(Records from a dataset)

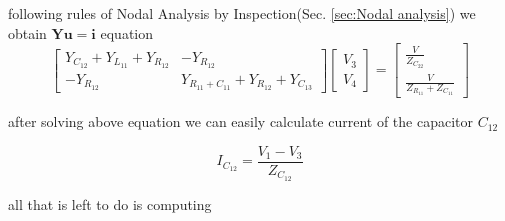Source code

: \documentclass[notitlepage, a4paper, 11pt]{article}
\begin{document}
	following rules of Nodal Analysis by Inspection(Sec. \ref{sec:Nodal analysis}) we obtain $\mathbf{Yu=i}$ equation
		\begin{equation} \label{eq:cA}
			\begin{bmatrix}
				Y_{C_{12}} + Y_{L_{11}} + Y_{R_{12}} & -Y_{R_{12}} \\
				-Y_{R_{12}} & Y_{R_{11}+C_{11}} + Y_{R_{12}} + Y_{C_{13}}
			\end{bmatrix}
			\begin{bmatrix}
				V_3\\
				V_4
			\end{bmatrix}
			=
			\begin{bmatrix}
				\frac{V}{Z_{C_{22}}}\\
				\frac{V}{Z_{R_{11}}+Z_{C_{11}}}
			\end{bmatrix}
		\end{equation}
%	
	
	after solving above equation we can easily calculate current of the capacitor $C_{12}$
	
	\begin{equation}
		I_{C_{12}} = \frac{V_1 - V_3}{Z_{C_{12}}}
	\end{equation}

	all that is left to do is computing	
\end{document}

## Problem to solve
Retype the lines above exactly, no pictures.

## Solved problem
Source code

: \documentclass[notitlepage, a4paper, 11pt]{article}
\begin{document}
	following rules of Nodal Analysis by Inspection(Sec. \ref{sec:Nodal analysis}) we obtain $\mathbf{Yu=i}$ equation
		\begin{equation} \label{eq:cA}
			\begin{bmatrix}
				Y_{C_{12}} + Y_{L_{11}} + Y_{R_{12}} & -Y_{R_{12}} \\
				-Y_{R_{12}} & Y_{R_{11}+C_{11}} + Y_{R_{12}} + Y_{C_{13}}
			\end{bmatrix}
			\begin{bmatrix}
				V_3\\
				V_4
			\end{bmatrix}
			=
			\begin{bmatrix}
				\frac{V}{Z_{C_{22}}}\\
				\frac{V}{Z_{R_{11}}+Z_{C_{11}}}
			\end{bmatrix}
		\end{equation}
%	
	
	after solving above equation we can easily calculate current of the capacitor $C_{12}$
	
	\begin{equation}
		I_{C_{12}} = \frac{V_1 - V_3}{Z_{C_{12}}}
	\end{equation}

	all that is left to do is computing	
\end{document}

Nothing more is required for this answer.